YOUNGSTOWN Neurosurgeon: Reward academic excellence



Reward intellectual pursuits and reap the dividends, the doctor advised.
By PETER H. MILLIKEN
VINDICATOR STAFF WRITER
YOUNGSTOWN -- To maintain its position as a world leader, this country must properly reward intellectual pursuits and return to traditional values and principles, a prominent neurosurgeon said in a lecture at Youngstown State University.
"We have got to find a way to stop just giving it [scholastic excellence] lip service and start rewarding academic performance, and I think we will find that it will pay large dividends for us in the future," Dr. Benjamin Carson Sr. told several hundred people during a motivational speech Wednesday in YSU's Kilcawley Center.
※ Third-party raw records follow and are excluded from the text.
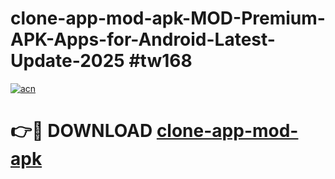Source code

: # clone-app-mod-apk-MOD-Premium-APK-Apps-for-Android-Latest-Update-2025 #tw168

[![acn](https://github.com/user-attachments/assets/0f9c940e-d8b0-45ae-aac7-cd30a18b3e1c)](https://app.mediaupload.pro?title=clone-app-mod-apk&ref=07M)

# 👉🔴 DOWNLOAD [clone-app-mod-apk](https://app.mediaupload.pro?title=clone-app-mod-apk&ref=07M)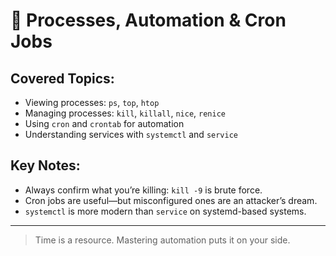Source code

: # 🧠 Processes, Automation & Cron Jobs

## Covered Topics:
- Viewing processes: `ps`, `top`, `htop`
- Managing processes: `kill`, `killall`, `nice`, `renice`
- Using `cron` and `crontab` for automation
- Understanding services with `systemctl` and `service`

## Key Notes:
- Always confirm what you’re killing: `kill -9` is brute force.
- Cron jobs are useful—but misconfigured ones are an attacker’s dream.
- `systemctl` is more modern than `service` on systemd-based systems.

---

> Time is a resource. Mastering automation puts it on your side.
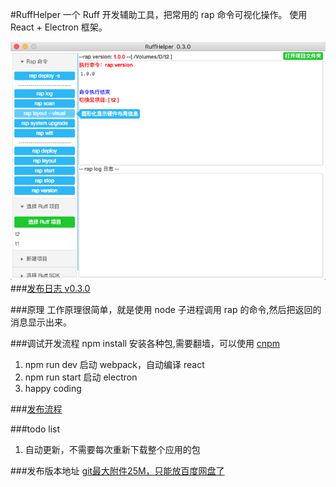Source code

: #RuffHelper
一个 Ruff 开发辅助工具，把常用的 rap 命令可视化操作。
使用 React + Electron 框架。

![preview](./doc/version/v0.3.0.png)
###[发布日志 v0.3.0](doc/ReleaseNotes.MD)

###原理
工作原理很简单，就是使用 node 子进程调用 rap 的命令,然后把返回的消息显示出来。

###调试开发流程
npm install 安装各种包,需要翻墙，可以使用 [cnpm](https://npm.taobao.org/)

1. npm run dev 启动 webpack，自动编译 react
2. npm run start 启动 electron
3. happy coding

###[发布流程](doc/publish.MD)


###todo list
1. 自动更新，不需要每次重新下载整个应用的包


###发布版本地址
[git最大附件25M，只能放百度网盘了](http://pan.baidu.com/s/1kVRI98b#path=%252Fruffhelper)








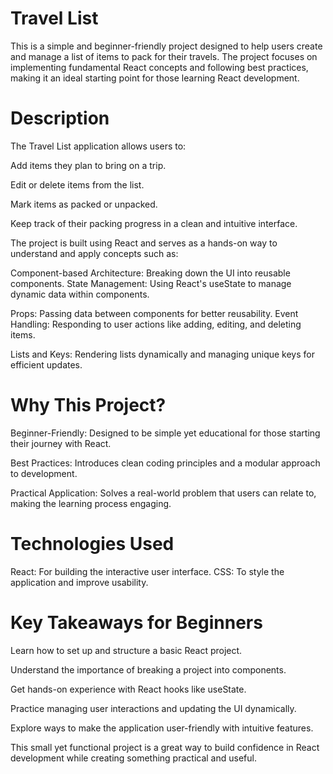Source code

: # Travel List

This is a simple and beginner-friendly project designed to help users create and manage a list of items to pack for their travels. The project focuses on implementing fundamental React concepts and following best practices, making it an ideal starting point for those learning React development.

# Description

The Travel List application allows users to:

Add items they plan to bring on a trip.

Edit or delete items from the list.

Mark items as packed or unpacked.

Keep track of their packing progress in a clean and intuitive interface.

The project is built using React and serves as a hands-on way to understand and apply concepts such as:

Component-based Architecture: Breaking down the UI into reusable components.
State Management: Using React's useState to manage dynamic data within components.

Props: Passing data between components for better reusability.
Event Handling: Responding to user actions like adding, editing, and deleting items.

Lists and Keys: Rendering lists dynamically and managing unique keys for efficient updates.

# Why This Project?

Beginner-Friendly: Designed to be simple yet educational for those starting their journey with React.

Best Practices: Introduces clean coding principles and a modular approach to development.

Practical Application: Solves a real-world problem that users can relate to, making the learning process engaging.

# Technologies Used

React: For building the interactive user interface.
CSS: To style the application and improve usability.

# Key Takeaways for Beginners

Learn how to set up and structure a basic React project.

Understand the importance of breaking a project into components.

Get hands-on experience with React hooks like useState.

Practice managing user interactions and updating the UI dynamically.

Explore ways to make the application user-friendly with intuitive features.

This small yet functional project is a great way to build confidence in React development while creating something practical and useful.
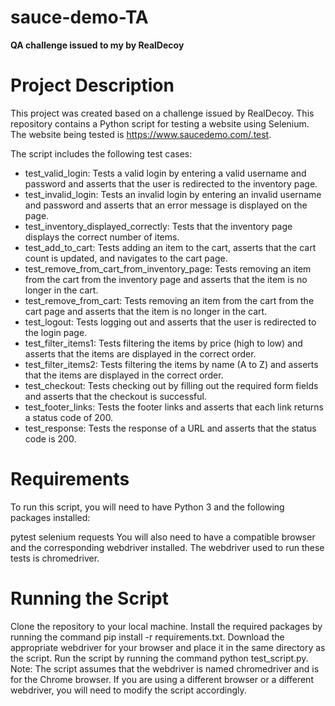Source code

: # sauce-demo-TA
**QA challenge issued to my by RealDecoy**

# **Project Description**

This project was created based on a challenge issued by RealDecoy. This repository contains a Python script for testing a website using Selenium. The website being tested is https://www.saucedemo.com/.test. 

The script includes the following test cases:

- test_valid_login: Tests a valid login by entering a valid username and password and asserts that the user is redirected to the inventory page.
- test_invalid_login: Tests an invalid login by entering an invalid username and password and asserts that an error message is displayed on the page.
- test_inventory_displayed_correctly: Tests that the inventory page displays the correct number of items.
- test_add_to_cart: Tests adding an item to the cart, asserts that the cart count is updated, and navigates to the cart page.
- test_remove_from_cart_from_inventory_page: Tests removing an item from the cart from the inventory page and asserts that the item is no longer in the cart.
- test_remove_from_cart: Tests removing an item from the cart from the cart page and asserts that the item is no longer in the cart.
- test_logout: Tests logging out and asserts that the user is redirected to the login page.
- test_filter_items1: Tests filtering the items by price (high to low) and asserts that the items are displayed in the correct order.
- test_filter_items2: Tests filtering the items by name (A to Z) and asserts that the items are displayed in the correct order.
- test_checkout: Tests checking out by filling out the required form fields and asserts that the checkout is successful.
- test_footer_links: Tests the footer links and asserts that each link returns a status code of 200.
- test_response: Tests the response of a URL and asserts that the status code is 200.

# **Requirements**
To run this script, you will need to have Python 3 and the following packages installed:

pytest
selenium
requests
You will also need to have a compatible browser and the corresponding webdriver installed. The webdriver used to run these tests is chromedriver.

# **Running the Script**

Clone the repository to your local machine.
Install the required packages by running the command pip install -r requirements.txt.
Download the appropriate webdriver for your browser and place it in the same directory as the script.
Run the script by running the command python test_script.py.
Note: The script assumes that the webdriver is named chromedriver and is for the Chrome browser. If you are using a different browser or a different webdriver, you will need to modify the script accordingly.
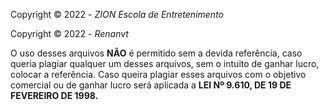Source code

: Copyright © 2022 - *ZION Escola de Entretenimento*

Copyright © 2022 - *Renanvt*

O uso desses arquivos **NÃO** é permitido sem a devida referência, caso queria plagiar qualquer um desses arquivos, sem o intuito de ganhar lucro, colocar a referência. Caso queira plagiar esses arquivos com o objetivo comercial ou de ganhar lucro será aplicada a **LEI Nº 9.610, DE 19 DE FEVEREIRO DE 1998.**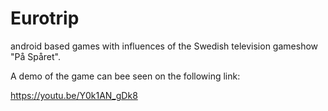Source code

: # Eurotrip
android based games with influences of the Swedish television gameshow "På Spåret". 

A demo of the game can bee seen on the following link:

https://youtu.be/Y0k1AN_gDk8

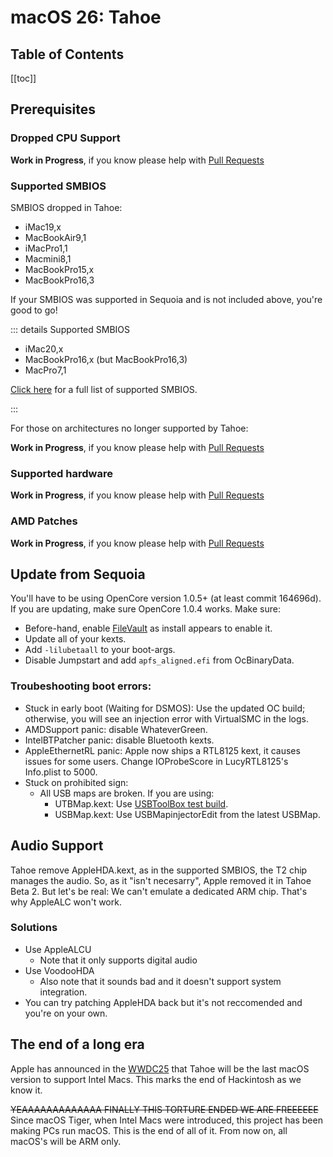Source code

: # macOS 26: Tahoe

## Table of Contents

[[toc]]

## Prerequisites

### Dropped CPU Support

**Work in Progress**, if you know please help with [Pull Requests](https://github.com/dortania/OpenCore-Multiboot/pulls)

### Supported SMBIOS

SMBIOS dropped in Tahoe:

* iMac19,x
* MacBookAir9,1
* iMacPro1,1
* Macmini8,1
* MacBookPro15,x
* MacBookPro16,3

If your SMBIOS was supported in Sequoia and is not included above, you're good to go!

::: details Supported SMBIOS

* iMac20,x
* MacBookPro16,x (but MacBookPro16,3)
* MacPro7,1

[Click here](./smbios-support.md) for a full list of supported SMBIOS.

:::

For those on architectures no longer supported by Tahoe:

**Work in Progress**, if you know please help with [Pull Requests](https://github.com/dortania/OpenCore-Multiboot/pulls)

### Supported hardware

**Work in Progress**, if you know please help with [Pull Requests](https://github.com/dortania/OpenCore-Multiboot/pulls)

### AMD Patches

**Work in Progress**, if you know please help with [Pull Requests](https://github.com/dortania/OpenCore-Multiboot/pulls)

## Update from Sequoia

You'll have to be using OpenCore version 1.0.5+ (at least commit 164696d). If you are updating, make sure OpenCore 1.0.4 works.
Make sure:
* Before-hand, enable [FileVault](https://dortania.github.io/OpenCore-Post-Install/universal/security/filevault.html) as install appears to enable it.
* Update all of your kexts.
* Add `-lilubetaall` to your boot-args.
* Disable Jumpstart and add `apfs_aligned.efi` from OcBinaryData.

### Troubeshooting boot errors:
* Stuck in early boot (Waiting for DSMOS): Use the updated OC build; otherwise, you will see an injection error with VirtualSMC in the logs.
* AMDSupport panic: disable WhateverGreen.
* IntelBTPatcher panic: disable Bluetooth kexts.
* AppleEthernetRL panic: Apple now ships a RTL8125 kext, it causes issues for some users. Change IOProbeScore in LucyRTL8125's Info.plist to 5000.
* Stuck on prohibited sign:
  * All USB maps are broken. If you are using:
     * UTBMap.kext: Use [USBToolBox test build](https://github.com/USBToolBox/kext/releases/tag/1.2.0).
     * USBMap.kext: Use USBMapinjectorEdit from the latest USBMap.

## Audio Support

Tahoe remove AppleHDA.kext, as in the supported SMBIOS, the T2 chip manages the audio. So, as it "isn't necesarry", Apple removed it in Tahoe Beta 2. But let's be real: We can't emulate a dedicated ARM chip. That's why AppleALC won't work.

### Solutions

* Use AppleALCU
  * Note that it only supports digital audio
* Use VoodooHDA
  * Also note that it sounds bad and it doesn't support system integration.
* You can try patching AppleHDA back but it's not reccomended and you're on your own.

## The end of a long era

Apple has announced in the [WWDC25](https://www.youtube.com/live/51iONeETSng?t=3278s) that Tahoe will be the last macOS version to support Intel Macs. This marks the end of Hackintosh as we know it.

~~YEAAAAAAAAAAAAA FINALLY THIS TORTURE ENDED WE ARE FREEEEEE~~ Since macOS Tiger, when Intel Macs were introduced, this project has been making PCs run macOS. This is the end of all of it. From now on, all macOS's will be ARM only.
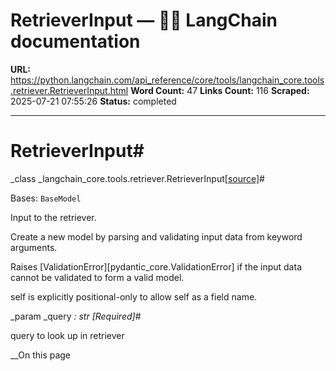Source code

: # RetrieverInput — 🦜🔗 LangChain  documentation

**URL:** https://python.langchain.com/api_reference/core/tools/langchain_core.tools.retriever.RetrieverInput.html
**Word Count:** 47
**Links Count:** 116
**Scraped:** 2025-07-21 07:55:26
**Status:** completed

---

# RetrieverInput\#

_class _langchain\_core.tools.retriever.RetrieverInput[\[source\]](https://python.langchain.com/api_reference/_modules/langchain_core/tools/retriever.html#RetrieverInput)\#     

Bases: `BaseModel`

Input to the retriever.

Create a new model by parsing and validating input data from keyword arguments.

Raises \[ValidationError\]\[pydantic\_core.ValidationError\] if the input data cannot be validated to form a valid model.

self is explicitly positional-only to allow self as a field name.

_param _query _: str_ _\[Required\]_\#     

query to look up in retriever

__On this page
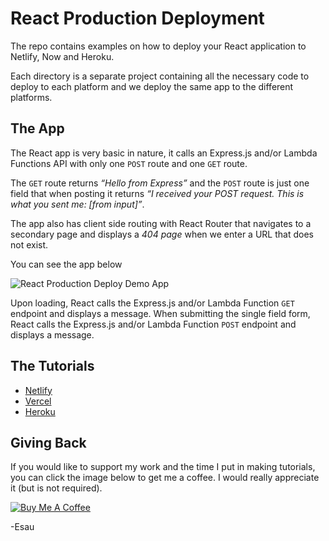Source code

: # React Production Deployment

The repo contains examples on how to deploy your React application to Netlify, Now and Heroku.

Each directory is a separate project containing all the necessary code to deploy to each platform and we deploy the same app to the different platforms.

## The App

The React app is very basic in nature, it calls an Express.js and/or Lambda Functions API with only one `POST` route and one `GET` route.

The `GET` route returns _“Hello from Express”_ and the `POST` route is just one field that when posting it returns _“I received your POST request. This is what you sent me: [from input]”_.

The app also has client side routing with React Router that navigates to a secondary page and displays a _404 page_ when we enter a URL that does not exist.

You can see the app below

![React Production Deploy Demo App](https://i.imgur.com/AcPRAN1.gif "React Production Deploy Demo App")

Upon loading, React calls the Express.js and/or Lambda Function `GET` endpoint and displays a message. When submitting the single field form, React calls the Express.js and/or Lambda Function `POST` endpoint and displays a message.

## The Tutorials

- [Netlify](https://esausilva.com/2020/07/25/deploy-a-production-react-app-to-netlify/)
- [Vercel](https://esausilva.com/2020/07/26/deploy-a-production-react-app-to-vercel/)
- [Heroku](https://esausilva.com/2020/07/26/deploy-a-production-react-app-to-heroku/)

## Giving Back

If you would like to support my work and the time I put in making tutorials, you can click the image below to get me a coffee. I would really appreciate it (but is not required).

[![Buy Me A Coffee](https://www.buymeacoffee.com/assets/img/custom_images/black_img.png)](https://www.buymeacoffee.com/esausilva)

-Esau
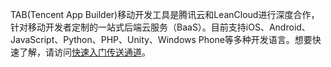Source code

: TAB(Tencent App Builder)移动开发工具是腾讯云和LeanCloud进行深度合作，针对移动开发者定制的一站式后端云服务（BaaS）。目前支持iOS、Android、JavaScript、Python、PHP、Unity、Windows Phone等多种开发语言。想要快速了解，请访问[快速入门传送通道](https://tab.leancloud.cn/docs/start.html)。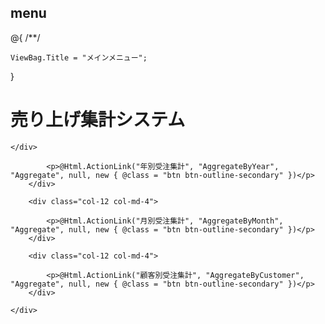 menu
-------------------------------

@{
    /**/

    ViewBag.Title = "メインメニュー";
}


<div class="hero bg-light py-5">
    <div class="container">
        <h1>売り上げ集計システム</h1>

    </div>
</div>

<div class="container py-5">
    <div class="row">
        <div class="col-12 col-md-4">
            
            <p>@Html.ActionLink("年別受注集計", "AggregateByYear", "Aggregate", null, new { @class = "btn btn-outline-secondary" })</p>
        </div>

        <div class="col-12 col-md-4">
            
            <p>@Html.ActionLink("月別受注集計", "AggregateByMonth", "Aggregate", null, new { @class = "btn btn-outline-secondary" })</p>
        </div>

        <div class="col-12 col-md-4">
            
            <p>@Html.ActionLink("顧客別受注集計", "AggregateByCustomer", "Aggregate", null, new { @class = "btn btn-outline-secondary" })</p>
        </div>

    </div>
</div>

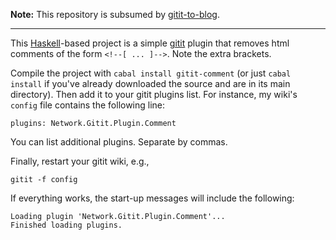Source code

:**Note:** This repository is subsumed by [gitit-to-blog](https://github.com/conal/gitit-to-blog).

* * * * * * * * * * * * * * * * * * * *

This [Haskell](http://haskell.org)-based project is a simple [gitit](http://gitit.net/) plugin that removes html comments of the form `<!--[ ... ]-->`.
Note the extra brackets.

Compile the project with `cabal install gitit-comment` (or just `cabal install` if you've already downloaded the source and are in its main directory).
Then add it to your gitit plugins list.
For instance, my wiki's `config` file contains the following line:

    plugins: Network.Gitit.Plugin.Comment

You can list additional plugins.  Separate by commas.

Finally, restart your gitit wiki, e.g.,

    gitit -f config

If everything works, the start-up messages will include the following:

    Loading plugin 'Network.Gitit.Plugin.Comment'...
    Finished loading plugins.

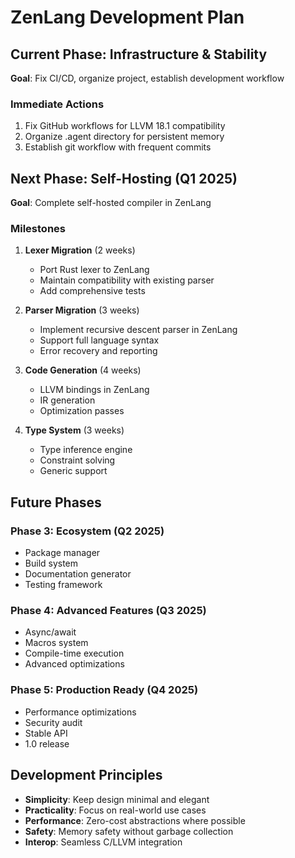 # ZenLang Development Plan

## Current Phase: Infrastructure & Stability
**Goal**: Fix CI/CD, organize project, establish development workflow

### Immediate Actions
1. Fix GitHub workflows for LLVM 18.1 compatibility
2. Organize .agent directory for persistent memory
3. Establish git workflow with frequent commits

## Next Phase: Self-Hosting (Q1 2025)
**Goal**: Complete self-hosted compiler in ZenLang

### Milestones
1. **Lexer Migration** (2 weeks)
   - Port Rust lexer to ZenLang
   - Maintain compatibility with existing parser
   - Add comprehensive tests

2. **Parser Migration** (3 weeks)
   - Implement recursive descent parser in ZenLang
   - Support full language syntax
   - Error recovery and reporting

3. **Code Generation** (4 weeks)
   - LLVM bindings in ZenLang
   - IR generation
   - Optimization passes

4. **Type System** (3 weeks)
   - Type inference engine
   - Constraint solving
   - Generic support

## Future Phases

### Phase 3: Ecosystem (Q2 2025)
- Package manager
- Build system
- Documentation generator
- Testing framework

### Phase 4: Advanced Features (Q3 2025)
- Async/await
- Macros system
- Compile-time execution
- Advanced optimizations

### Phase 5: Production Ready (Q4 2025)
- Performance optimizations
- Security audit
- Stable API
- 1.0 release

## Development Principles
- **Simplicity**: Keep design minimal and elegant
- **Practicality**: Focus on real-world use cases
- **Performance**: Zero-cost abstractions where possible
- **Safety**: Memory safety without garbage collection
- **Interop**: Seamless C/LLVM integration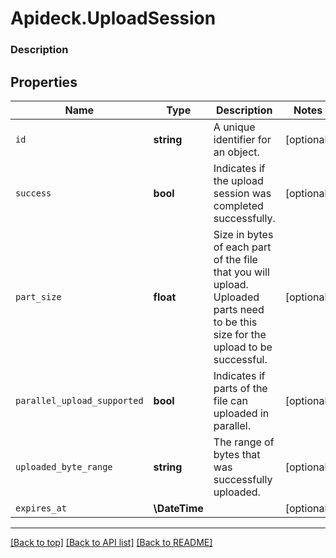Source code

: # Apideck.UploadSession

### Description

## Properties
Name | Type | Description | Notes
------------ | ------------- | ------------- | -------------
`id` | **string** | A unique identifier for an object. | [optional] 
`success` | **bool** | Indicates if the upload session was completed successfully. | [optional] 
`part_size` | **float** | Size in bytes of each part of the file that you will upload. Uploaded parts need to be this size for the upload to be successful. | [optional] 
`parallel_upload_supported` | **bool** | Indicates if parts of the file can uploaded in parallel. | [optional] 
`uploaded_byte_range` | **string** | The range of bytes that was successfully uploaded. | [optional] 
`expires_at` | **\DateTime** |  | [optional] 





---

[[Back to top]](#) [[Back to API list]](../../../../README.md#documentation-for-api-endpoints) [[Back to README]](../../../../README.md)


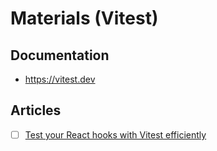 # Materials (Vitest)

## Documentation

- <https://vitest.dev>

## Articles

- [ ] [Test your React hooks with Vitest efficiently](https://mayashavin.com/articles/test-react-hooks-with-vitest)
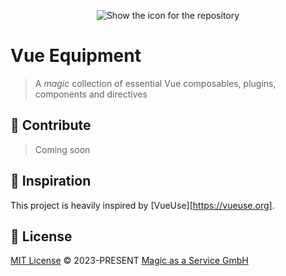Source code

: <p align="center">
  <picture>
    <source media="(prefers-color-scheme: dark)" srcset="/favicon.svg">
    <source media="(prefers-color-scheme: light)" srcset="/favicon.svg">
    <img alt="Show the icon for the repository" src="/favicon.svg">
  </picture>
  </p>

# Vue Equipment

> A _magic_ collection of essential Vue composables, plugins, components and directives

## 🧱 Contribute

> Coming soon

## 🤝 Inspiration

This project is heavily inspired by [VueUse][https://vueuse.org].

## 📄 License

[MIT License](https://github.com/magicasaservice/vue-equipment/blob/main/LICENSE) © 2023-PRESENT [Magic as a Service GmbH](https://github.com/magicasaservice)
Dr. Carson, director of pediatric neurosurgery at Johns Hopkins University since 1984, sponsors a scholarship program bearing his name, and lamented that surveys find American students rank 20th or lower among the nations of the world in math and science problem-solving ability. "Is that appalling?" he asked.
"They can tell you about the hockey playoffs. They can tell you about the Academy Awards. But they can't tell you what a quadratic equation is. They can't tell you the capital of Missouri," he said of many American youths.
Hypocrisy: "We talk about how important education is. But we pay the average shortstop 100 times more than we pay a schoolteacher, and we think the kids can't see through that. Kids have what I call a built-in hypocrisy antenna," he observed.
"And then you couple that with what has happened to our sense of morals and values," he said, denouncing the political-correctness movement as dangerous to society and inconsistent with free speech.
"It means you can't say what you think. It means you can only say what everybody is supposed to say,'' he said. "The worst thing about political correctness is that it says that there is no absolute right and wrong. Everything is OK as long as you can find a way to justify it," he added.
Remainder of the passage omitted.